Raise the oven temperature to 450 degrees F.
To make the filling, cream the cream cheese and sugar in the bowl of an electric mixer fitted with a paddle attachment on medium-high speed until light and fluffy, about 5 minutes. Reduce the speed of the mixer to medium and add the eggs and egg yolks, 2 at a time, mixing well. Scrape down the bowl and beater, as necessary. With the mixer on low, add the sour cream, lemon zest, and vanilla. Mix thoroughly and pour into the cooled crust.
Bake for 15 minutes. Turn the oven temperature down to 225 degrees F and bake for another 1 hour and 15 minutes. Turn the oven off and open the door wide. The cake will not be completely set in the center. Allow the cake to sit in the oven with the door open for 30 minutes. Take the cake out of the oven and allow it to sit at room temperature for another 2 to 3 hours, until completely cooled. Wrap and refrigerate overnight.

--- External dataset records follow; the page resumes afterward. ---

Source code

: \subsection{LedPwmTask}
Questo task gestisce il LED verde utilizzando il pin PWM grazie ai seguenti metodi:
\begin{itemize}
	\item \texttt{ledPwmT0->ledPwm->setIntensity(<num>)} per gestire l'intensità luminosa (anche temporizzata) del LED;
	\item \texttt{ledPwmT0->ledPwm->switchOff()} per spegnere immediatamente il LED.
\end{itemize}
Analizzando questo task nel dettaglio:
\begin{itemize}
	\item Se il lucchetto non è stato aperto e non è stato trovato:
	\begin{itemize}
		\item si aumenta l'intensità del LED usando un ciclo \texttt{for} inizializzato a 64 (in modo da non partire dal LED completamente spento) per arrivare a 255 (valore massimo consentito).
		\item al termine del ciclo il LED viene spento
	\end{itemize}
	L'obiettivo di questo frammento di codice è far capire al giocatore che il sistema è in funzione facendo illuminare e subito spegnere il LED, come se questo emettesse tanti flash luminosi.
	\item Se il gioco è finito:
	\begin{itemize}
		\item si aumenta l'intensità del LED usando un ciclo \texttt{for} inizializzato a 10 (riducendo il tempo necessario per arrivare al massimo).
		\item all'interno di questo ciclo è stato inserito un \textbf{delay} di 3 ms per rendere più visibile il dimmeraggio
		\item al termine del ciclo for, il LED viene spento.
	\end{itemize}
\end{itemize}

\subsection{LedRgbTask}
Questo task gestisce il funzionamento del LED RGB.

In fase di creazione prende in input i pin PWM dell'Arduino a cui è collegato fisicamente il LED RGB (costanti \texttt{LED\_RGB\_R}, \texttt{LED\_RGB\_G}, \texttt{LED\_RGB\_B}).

Remove the cake from the spring form pan by carefully running a hot knife around the outside of the cake. Leave the cake on the bottom of the spring form pan for serving.
To make the topping, melt the jelly in a small pan over low heat. In a bowl, toss the raspberries and the warm jelly gently until well mixed. Arrange the berries on top of the cake. Refrigerate until ready to serve.